Ursula Franklin (2006)

Ursula Maria Martius wuchs in München auf, als Tochter des lutherischen Ethnographen Albrecht Martius (1884–1969), der für Leo Frobenius arbeitete[2], und der Kunsthistorikerin Ilse Maria geb. Sperling (geb. 1890; jüdischer Abstammung), die 1920 geheiratet hatten. Später zog die Familie nach Berlin. 1940 begann Ursula an der Universität Berlin ein Studium der Physik und Chemie, wurde aber 1942 zwangsexmatrikuliert und wegen ihrer „halbjüdischen“ Abstammung für 18 Monate in einem Arbeitserziehungslager interniert, während beide Eltern im KZ saßen.[3] In einem Brief an Otto Hahn vom 23. April 1946 äußerte sie resignativ über die deutschen Physiker: „Was die Leute aufbauen, es wird immer eine Kaserne, eine Kaserne, in der ich nicht sehr große Lust habe, zu leben.“[4] 1947 griff sie die Deutsche Physikalische Gesellschaft wegen deren Duldsamkeit gegenüber alten Nationalsozialisten an.

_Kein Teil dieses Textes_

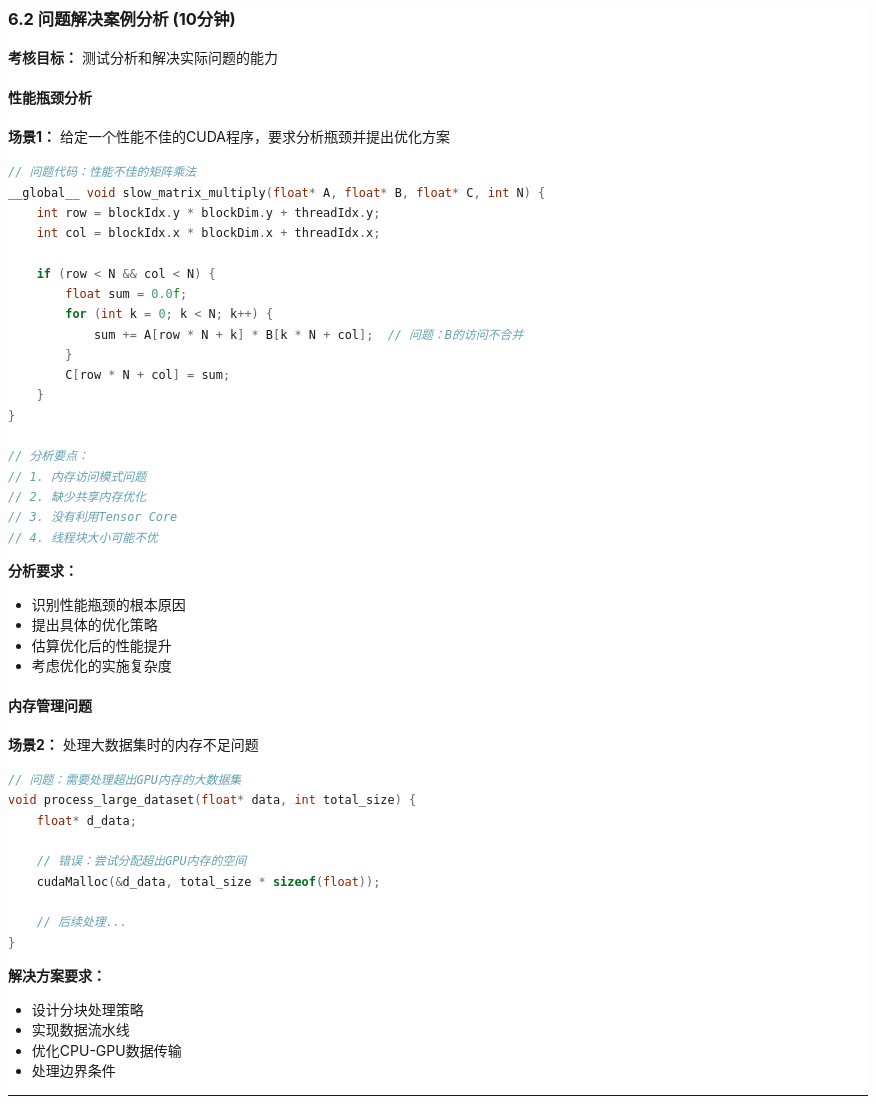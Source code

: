 ### 6.2 问题解决案例分析 (10分钟)
**考核目标：** 测试分析和解决实际问题的能力

#### 性能瓶颈分析
**场景1：** 给定一个性能不佳的CUDA程序，要求分析瓶颈并提出优化方案

```cpp
// 问题代码：性能不佳的矩阵乘法
__global__ void slow_matrix_multiply(float* A, float* B, float* C, int N) {
    int row = blockIdx.y * blockDim.y + threadIdx.y;
    int col = blockIdx.x * blockDim.x + threadIdx.x;
    
    if (row < N && col < N) {
        float sum = 0.0f;
        for (int k = 0; k < N; k++) {
            sum += A[row * N + k] * B[k * N + col];  // 问题：B的访问不合并
        }
        C[row * N + col] = sum;
    }
}

// 分析要点：
// 1. 内存访问模式问题
// 2. 缺少共享内存优化
// 3. 没有利用Tensor Core
// 4. 线程块大小可能不优
```

**分析要求：**
- 识别性能瓶颈的根本原因
- 提出具体的优化策略
- 估算优化后的性能提升
- 考虑优化的实施复杂度

#### 内存管理问题
**场景2：** 处理大数据集时的内存不足问题

```cpp
// 问题：需要处理超出GPU内存的大数据集
void process_large_dataset(float* data, int total_size) {
    float* d_data;
    
    // 错误：尝试分配超出GPU内存的空间
    cudaMalloc(&d_data, total_size * sizeof(float));
    
    // 后续处理...
}
```

**解决方案要求：**
- 设计分块处理策略
- 实现数据流水线
- 优化CPU-GPU数据传输
- 处理边界条件

---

Dabei nannte sie Namen, z. B. Pascual Jordan, Herbert Arthur Stuart, Erich Schumann und Hans Otto Kneser.[5] Sie promovierte 1948 in Experimentalphysik an der Technischen Universität Berlin bei dem ebenso ehemals verfolgten Hartmut Kallmann, der wenig später Deutschland verließ.[6] Im folgenden Jahr ging sie als Post-Doktorandin an die Universität Toronto und blieb von da an in Kanada. Sie wurde Quäkerin. 1967 wurde sie die erste Professorin im Fachbereich Metallurgie und Materialwissenschaften der Universität Toronto.[7]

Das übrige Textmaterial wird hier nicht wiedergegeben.